§ **STUDY MATERIAL**:
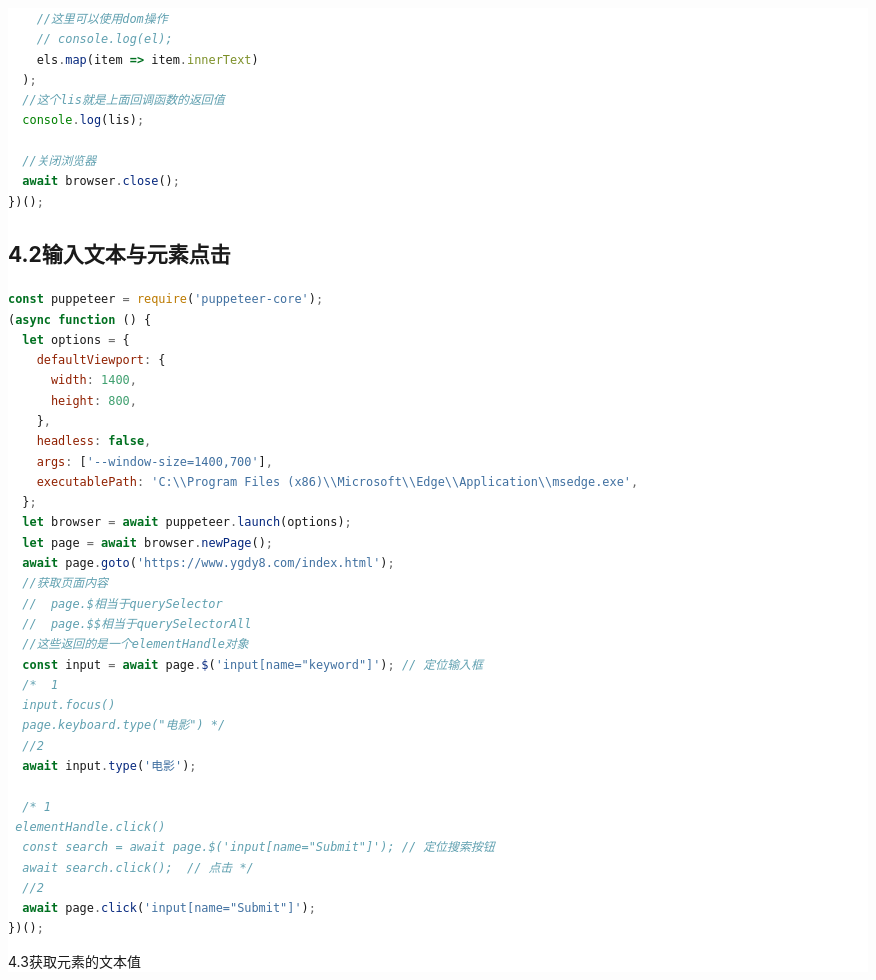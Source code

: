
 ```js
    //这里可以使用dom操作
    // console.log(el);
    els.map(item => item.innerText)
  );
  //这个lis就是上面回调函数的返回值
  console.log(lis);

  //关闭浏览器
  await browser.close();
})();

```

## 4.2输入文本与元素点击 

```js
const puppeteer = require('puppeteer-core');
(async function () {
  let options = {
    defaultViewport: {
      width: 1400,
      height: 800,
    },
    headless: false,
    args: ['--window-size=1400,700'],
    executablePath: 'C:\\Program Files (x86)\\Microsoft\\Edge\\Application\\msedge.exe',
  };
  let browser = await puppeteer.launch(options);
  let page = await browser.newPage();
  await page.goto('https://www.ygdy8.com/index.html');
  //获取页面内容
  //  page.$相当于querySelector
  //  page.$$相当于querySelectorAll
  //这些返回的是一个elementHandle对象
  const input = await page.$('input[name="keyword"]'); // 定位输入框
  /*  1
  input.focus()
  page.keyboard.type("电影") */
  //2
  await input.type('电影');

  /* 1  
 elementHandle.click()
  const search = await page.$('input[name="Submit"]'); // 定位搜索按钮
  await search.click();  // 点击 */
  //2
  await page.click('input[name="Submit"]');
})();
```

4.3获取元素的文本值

---

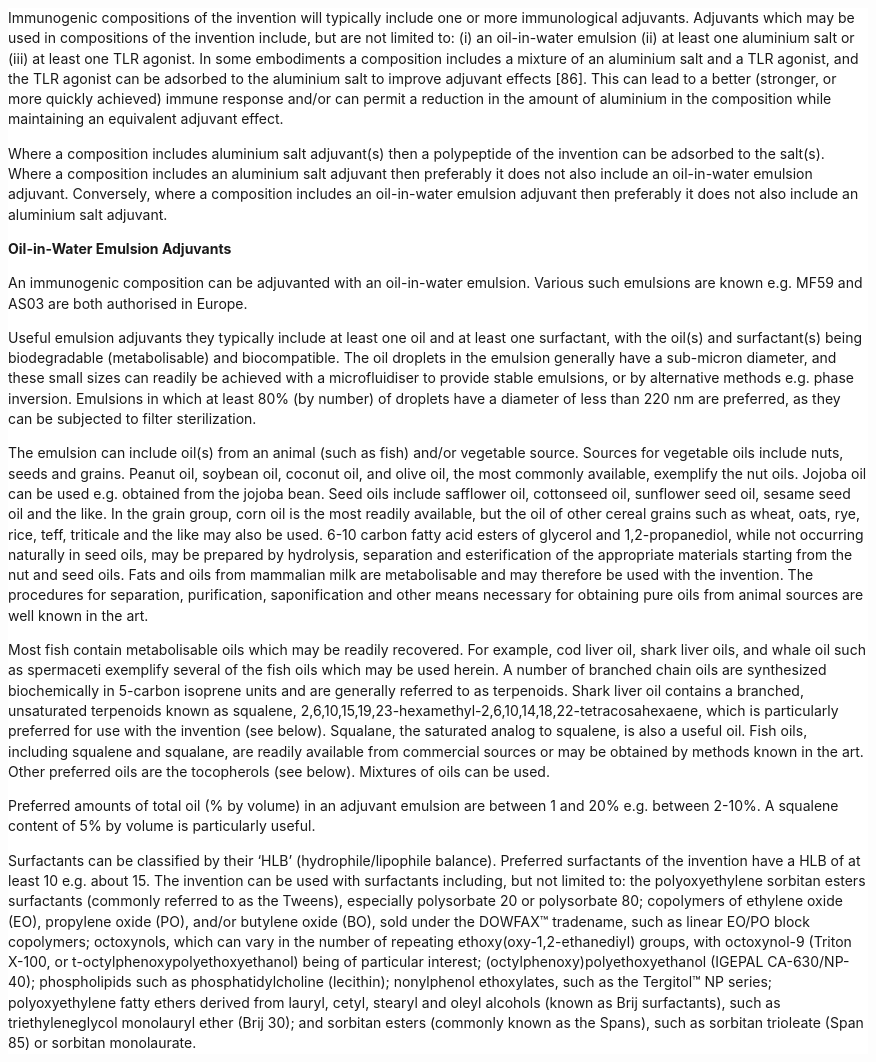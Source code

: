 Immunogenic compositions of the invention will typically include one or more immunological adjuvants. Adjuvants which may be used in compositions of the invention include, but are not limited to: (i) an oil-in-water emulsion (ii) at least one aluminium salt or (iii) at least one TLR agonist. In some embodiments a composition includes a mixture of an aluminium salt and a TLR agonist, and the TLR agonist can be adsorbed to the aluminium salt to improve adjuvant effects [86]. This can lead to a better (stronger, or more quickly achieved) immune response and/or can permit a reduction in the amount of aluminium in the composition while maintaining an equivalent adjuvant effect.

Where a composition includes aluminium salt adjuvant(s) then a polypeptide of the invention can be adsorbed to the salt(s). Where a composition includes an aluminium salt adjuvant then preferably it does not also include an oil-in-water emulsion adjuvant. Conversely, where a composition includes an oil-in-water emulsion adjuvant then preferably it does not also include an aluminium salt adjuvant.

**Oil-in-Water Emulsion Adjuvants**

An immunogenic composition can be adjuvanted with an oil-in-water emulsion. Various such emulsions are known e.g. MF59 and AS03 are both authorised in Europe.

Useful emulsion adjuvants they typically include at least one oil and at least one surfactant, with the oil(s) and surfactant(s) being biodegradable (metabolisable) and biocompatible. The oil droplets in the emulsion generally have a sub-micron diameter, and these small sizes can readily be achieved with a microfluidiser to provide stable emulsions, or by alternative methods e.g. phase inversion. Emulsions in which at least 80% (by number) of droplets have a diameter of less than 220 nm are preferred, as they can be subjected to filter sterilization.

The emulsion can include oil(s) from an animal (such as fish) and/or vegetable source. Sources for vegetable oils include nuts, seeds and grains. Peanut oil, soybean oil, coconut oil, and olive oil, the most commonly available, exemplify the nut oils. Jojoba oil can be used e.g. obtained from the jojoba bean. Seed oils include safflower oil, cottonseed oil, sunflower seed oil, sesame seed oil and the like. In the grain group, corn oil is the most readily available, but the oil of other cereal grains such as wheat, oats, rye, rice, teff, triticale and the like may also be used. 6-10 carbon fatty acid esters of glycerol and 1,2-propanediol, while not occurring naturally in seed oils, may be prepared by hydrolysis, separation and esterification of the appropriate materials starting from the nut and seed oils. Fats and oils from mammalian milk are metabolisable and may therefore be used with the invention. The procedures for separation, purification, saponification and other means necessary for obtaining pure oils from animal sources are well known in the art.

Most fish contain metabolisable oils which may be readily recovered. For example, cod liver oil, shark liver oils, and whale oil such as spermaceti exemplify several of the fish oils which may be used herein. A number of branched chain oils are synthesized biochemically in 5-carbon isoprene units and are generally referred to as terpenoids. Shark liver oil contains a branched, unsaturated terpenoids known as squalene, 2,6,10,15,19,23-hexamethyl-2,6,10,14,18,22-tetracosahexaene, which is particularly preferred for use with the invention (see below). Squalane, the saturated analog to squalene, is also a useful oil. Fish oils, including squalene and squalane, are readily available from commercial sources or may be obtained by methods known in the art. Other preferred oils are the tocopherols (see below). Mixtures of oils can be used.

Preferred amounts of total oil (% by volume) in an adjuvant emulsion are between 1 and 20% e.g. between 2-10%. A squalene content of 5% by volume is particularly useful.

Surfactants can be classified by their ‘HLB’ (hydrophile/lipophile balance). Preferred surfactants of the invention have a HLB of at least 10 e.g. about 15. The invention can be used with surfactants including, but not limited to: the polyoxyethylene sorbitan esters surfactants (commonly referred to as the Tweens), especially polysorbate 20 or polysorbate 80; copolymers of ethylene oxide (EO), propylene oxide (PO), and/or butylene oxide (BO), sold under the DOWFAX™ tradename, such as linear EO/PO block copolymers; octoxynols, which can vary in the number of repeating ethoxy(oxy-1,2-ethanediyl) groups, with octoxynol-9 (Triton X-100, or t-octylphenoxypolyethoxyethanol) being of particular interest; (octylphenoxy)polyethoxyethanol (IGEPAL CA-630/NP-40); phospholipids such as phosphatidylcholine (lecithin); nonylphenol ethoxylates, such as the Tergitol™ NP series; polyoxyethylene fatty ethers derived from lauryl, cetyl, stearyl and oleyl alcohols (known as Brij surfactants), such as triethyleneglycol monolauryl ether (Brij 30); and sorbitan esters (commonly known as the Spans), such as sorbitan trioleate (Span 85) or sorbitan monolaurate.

---

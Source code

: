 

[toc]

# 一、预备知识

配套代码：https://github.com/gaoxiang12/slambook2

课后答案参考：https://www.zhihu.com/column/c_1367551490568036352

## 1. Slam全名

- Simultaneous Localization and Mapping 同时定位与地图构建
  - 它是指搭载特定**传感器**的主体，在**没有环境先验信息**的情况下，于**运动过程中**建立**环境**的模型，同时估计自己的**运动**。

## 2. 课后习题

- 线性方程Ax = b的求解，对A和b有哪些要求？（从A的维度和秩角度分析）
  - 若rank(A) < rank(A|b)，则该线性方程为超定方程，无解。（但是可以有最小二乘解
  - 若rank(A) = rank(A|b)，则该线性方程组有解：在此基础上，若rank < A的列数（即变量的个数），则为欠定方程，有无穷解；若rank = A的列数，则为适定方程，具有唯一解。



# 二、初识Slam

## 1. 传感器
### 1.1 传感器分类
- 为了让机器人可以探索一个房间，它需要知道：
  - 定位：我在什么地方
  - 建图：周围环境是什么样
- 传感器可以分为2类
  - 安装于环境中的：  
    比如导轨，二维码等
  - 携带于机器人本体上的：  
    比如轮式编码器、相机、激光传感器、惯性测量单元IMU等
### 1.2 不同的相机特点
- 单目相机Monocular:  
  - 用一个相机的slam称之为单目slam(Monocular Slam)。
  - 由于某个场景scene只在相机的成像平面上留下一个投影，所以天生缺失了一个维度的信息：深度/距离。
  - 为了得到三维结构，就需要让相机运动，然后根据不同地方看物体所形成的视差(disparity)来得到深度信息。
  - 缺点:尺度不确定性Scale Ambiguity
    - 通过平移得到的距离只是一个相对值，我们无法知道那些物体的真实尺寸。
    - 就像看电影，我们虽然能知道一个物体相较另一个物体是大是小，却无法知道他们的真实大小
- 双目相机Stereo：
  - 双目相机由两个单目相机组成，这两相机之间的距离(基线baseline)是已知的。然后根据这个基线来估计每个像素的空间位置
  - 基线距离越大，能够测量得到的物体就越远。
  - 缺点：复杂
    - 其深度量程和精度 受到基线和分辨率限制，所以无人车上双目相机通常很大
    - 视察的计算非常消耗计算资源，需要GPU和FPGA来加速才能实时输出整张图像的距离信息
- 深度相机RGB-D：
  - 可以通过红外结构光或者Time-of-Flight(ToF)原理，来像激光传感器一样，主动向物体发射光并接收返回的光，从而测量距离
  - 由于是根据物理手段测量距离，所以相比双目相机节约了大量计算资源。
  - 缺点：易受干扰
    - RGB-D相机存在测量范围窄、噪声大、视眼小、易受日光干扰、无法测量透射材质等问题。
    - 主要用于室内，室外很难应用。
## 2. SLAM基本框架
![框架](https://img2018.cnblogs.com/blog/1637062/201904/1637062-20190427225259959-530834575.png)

§ **PROMPT**:
The lines to copy are those in the listing that contain the word "adsorbed".

§ **EXPECTED ANSWER**:
: Immunogenic compositions of the invention will typically include one or more immunological adjuvants. Adjuvants which may be used in compositions of the invention include, but are not limited to: (i) an oil-in-water emulsion (ii) at least one aluminium salt or (iii) at least one TLR agonist. In some embodiments a composition includes a mixture of an aluminium salt and a TLR agonist, and the TLR agonist can be adsorbed to the aluminium salt to improve adjuvant effects [86]. This can lead to a better (stronger, or more quickly achieved) immune response and/or can permit a reduction in the amount of aluminium in the composition while maintaining an equivalent adjuvant effect.
Where a composition includes aluminium salt adjuvant(s) then a polypeptide of the invention can be adsorbed to the salt(s). Where a composition includes an aluminium salt adjuvant then preferably it does not also include an oil-in-water emulsion adjuvant. Conversely, where a composition includes an oil-in-water emulsion adjuvant then preferably it does not also include an aluminium salt adjuvant.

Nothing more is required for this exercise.